A common benign lesion is fibroadenoma, which is characterized by a nodule of fibrous tissue with epithelial elements (5). Fibroadenomas confer a moderate increased risk (∼2–3-fold) of later developing breast cancer (6). Although the increased breast cancer risk associated with other benign breast conditions such as atypical hyperplasia can diminish over time (7), the risk conferred by fibroadenoma is said to be persistent and to not vary over time (8). These lesions occur in about one in four women (9) and can account for more than two-thirds of all benign lesions in young women (10). The risk of fibroadenoma peaks at a relatively young age (20–30 years), after which the risk decreases and drops sharply at the time of menopause (6). Although fibroadenoma is prevalent among young women, it is common for the breast mass to shrink or regress with age (11). It was reported by Cerrato and Lebow that in young women the mass disappears spontaneously between 10% and 40% of the time (12).

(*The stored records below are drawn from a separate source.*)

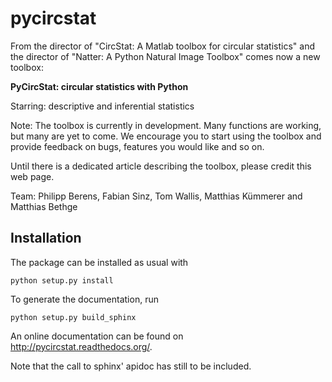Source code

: pycircstat
==========


From the director of "CircStat: A Matlab toolbox for circular statistics" and the director of "Natter: A Python Natural Image Toolbox" comes now a new toolbox:

**PyCircStat: circular statistics with Python**

Starring: descriptive and inferential statistics

Note: The toolbox is currently in  development. Many functions are working, but many are yet to come. We encourage you to start using the toolbox and provide feedback on bugs, features you would like and so on.

Until there is a dedicated article describing the toolbox, please credit this web page. 

Team: Philipp Berens, Fabian Sinz, Tom Wallis, Matthias Kümmerer and Matthias Bethge

Installation
------------

The package can be installed as usual with

    python setup.py install

To generate the documentation, run

    python setup.py build_sphinx

An online documentation can be found on <a href="http://pycircstat.readthedocs.org/">http://pycircstat.readthedocs.org/</a>.

Note that the call to sphinx' apidoc has still to be included.
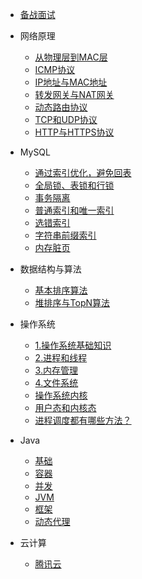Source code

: 
* [备战面试](./docs/a-1备战面试.md)

* 网络原理
  - [从物理层到MAC层](./docs/网络原理/从物理层到MAC层.md)
  - [ICMP协议](./docs/网络原理/ICMP协议.md)
  - [IP地址与MAC地址](./docs/网络原理/IP地址与MAC地址.md)
  - [转发网关与NAT网关](./docs/网络原理/转发网关与NAT网关.md)
  - [动态路由协议](./docs/网络原理/动态路由协议.md)
  - [TCP和UDP协议](./docs/网络原理/TCP和UDP协议.md)
  - [HTTP与HTTPS协议](./docs/网络原理/HTTP与HTTPS协议.md)
  
* MySQL
  * [通过索引优化，避免回表](./docs/MySQL/如何通过索引优化，避免回表.md)
  * [全局锁、表锁和行锁](./docs/MySQL/全局锁、表级锁和行锁.md)
  * [事务隔离](./docs/MySQL/事务隔离.md)
  * [普通索引和唯一索引](./docs/MySQL/普通索引和唯一索引.md)
  * [选错索引](./docs/MySQL/选错索引.md)
  * [字符串前缀索引](./docs/MySQL/字符串前缀索引.md)
  * [内存脏页](./docs/MySQL/内存脏页.md)
  
* 数据结构与算法
  * [基本排序算法](./docs/算法/排序算法.md)
  * [堆排序与TopN算法](./docs/算法/TopK.md)
  
* 操作系统
  
  - [1.操作系统基础知识](./docs/操作系统/1.操作系统基础知识.md)
  - [2.进程和线程](./docs/操作系统/2.进程和线程.md)
  - [3.内存管理](./docs/操作系统/3.内存管理.md)
  - [4.文件系统](./docs/操作系统/4.文件系统.md)
  
  * [操作系统内核](./docs/操作系统/操作系统内核.md)
  * [用户态和内核态](./docs/操作系统/用户态和内核态.md)
  * [进程调度都有哪些方法？](./docs/操作系统/进程调度都有哪些方法.md)
  
* Java

  - [基础](./docs/Java/基础/基础.md)
  - [容器](./docs/Java/Java集合.md)
  - [并发](./docs/Java/Java并发.md)
  - [JVM](./docs/Java/JVM.md)
  - [框架](./docs/Java/框架/SpringBoot自动配置.md)
  - [动态代理](./docs/Java/动态代理/动态代理.md)
  
* 云计算

  - [腾讯云](./docs/云计算/云计算.md)
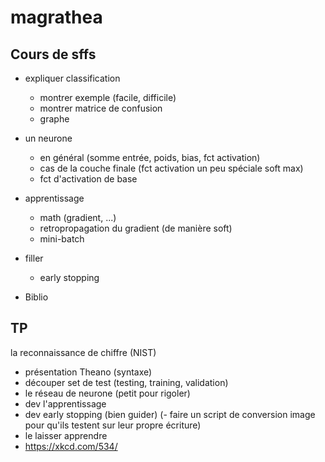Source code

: # magrathea

## Cours de sffs

 - expliquer classification
    - montrer exemple (facile, difficile)
    - montrer matrice de confusion
    - graphe
 - un neurone
    - en général (somme entrée, poids, bias, fct activation)
    - cas de la couche finale (fct activation un peu spéciale soft max)
    - fct d'activation de base
 - apprentissage
    - math (gradient, ...)
    - retropropagation du gradient (de manière soft)
    - mini-batch
 - filler
    - early stopping

 - Biblio

## TP

la reconnaissance de chiffre (NIST)

 - présentation Theano (syntaxe)
 - découper set de test (testing, training, validation)
 - le réseau de neurone (petit pour rigoler)
 - dev l'apprentissage
 - dev early stopping (bien guider)
 (- faire un script de conversion image pour qu'ils testent sur leur propre écriture)
 - le laisser apprendre
 - https://xkcd.com/534/

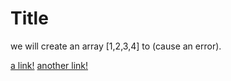 # Title
 we will create an array [1,2,3,4] to (cause an error).

[a link!](https://something.com)
[another link!](some-page.html)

Greenberg et al. also noted, noted in a review on the management of breast fibroadenomas that as many as approximately 60% of all fibroadenoma cases observed were completely resolved after approximately 30 years (11). Consequently, the finding of fibroadenoma in older women is less common.

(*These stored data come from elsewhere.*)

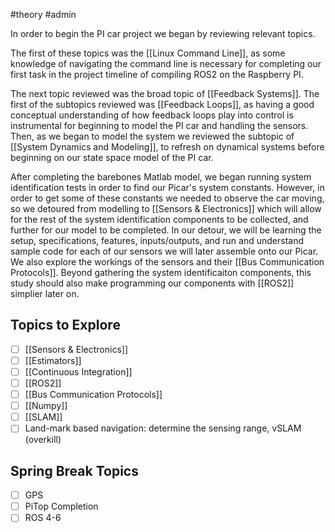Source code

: #theory #admin 

In order to begin the PI car project we began by reviewing relevant topics. 

The first of these topics was the [[Linux Command Line]], as some knowledge of navigating the command line is necessary for completing our first task in the project timeline of compiling ROS2 on the Raspberry PI.

The next topic reviewed was the broad topic of [[Feedback Systems]]. The first of the subtopics reviewed was [[Feedback Loops]], as having a good conceptual understanding of how feedback loops play into control is instrumental for beginning to model the PI car and handling the sensors. Then, as we began to model the system we reviewed the subtopic of [[System Dynamics and Modeling]], to refresh on dynamical systems before beginning on our state space model of the PI car.

After completing the barebones Matlab model, we began running system identification tests in order to find our Picar's system constants. However, in order to get some of these constants we needed to observe the car moving, so we detoured from modelling to [[Sensors & Electronics]] which will allow for the rest of the system identification components to be collected, and further for our model to be completed. In our detour, we will be learning the setup, specifications, features, inputs/outputs, and run and understand sample code for each of our sensors we will later assemble onto our Picar. We also explore the workings of the sensors and their [[Bus Communication Protocols]]. Beyond gathering the system identificaiton components, this study should also make programming our components with [[ROS2]] simplier later on. 


## Topics to Explore

- [ ] [[Sensors & Electronics]]
- [ ] [[Estimators]]
- [ ] [[Continuous Integration]]
- [ ] [[ROS2]]
- [ ] [[Bus Communication Protocols]]
- [ ] [[Numpy]]
- [ ] [[SLAM]]
- [ ] Land-mark based navigation: determine the sensing range, vSLAM (overkill)

## Spring Break Topics

- [ ] GPS
- [ ] PiTop Completion
- [ ] ROS 4-6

Breast fibroadenomas can be diagnosed through clinical examination (manual breast examination and palpation), imaging (mammography or ultrasound), and cytology (fine-needle aspiration cytology or core biopsy) (11,13). Due to the tendency of fibroadenomas to spontaneously regress with age, such breast lesions diagnosed in younger patients are often managed conservatively using a wait-and-see approach (14). Recent studies suggest that modern ultrasound is a reliable tool for the diagnosis of fibroadenoma in younger women referred with breast symptoms and that a pathology work-up is only necessary when there is overriding clinical concern (14–16). In contrast, fibroadenomas in older women are more often usually subjected to triple assessment and treated more aggressively (eg, surgical excision) (17). Although the peak incidence of fibroadenoma and breast cancer is differentially associated with age, fibroadenoma appears to share a number of risk factors with breast cancer (18,19). An increased risk of developing both breast diseases is observed among women of higher socioeconomic status and women who experienced early menarche (11,20). A family history of breast cancer in first-degree relatives has been reported by some investigators to be related to an increased risk of developing benign lesions (10,21). Conversely, body mass index (BMI) and the number of biological children have been shown to be negatively associated with both fibroadenoma and (premenopausal) breast cancer (11). Evidence of an association between age of menarche, age of menopause, and hormonal therapy, including oral contraceptives, have been less consistently shown for fibroadenoma (11).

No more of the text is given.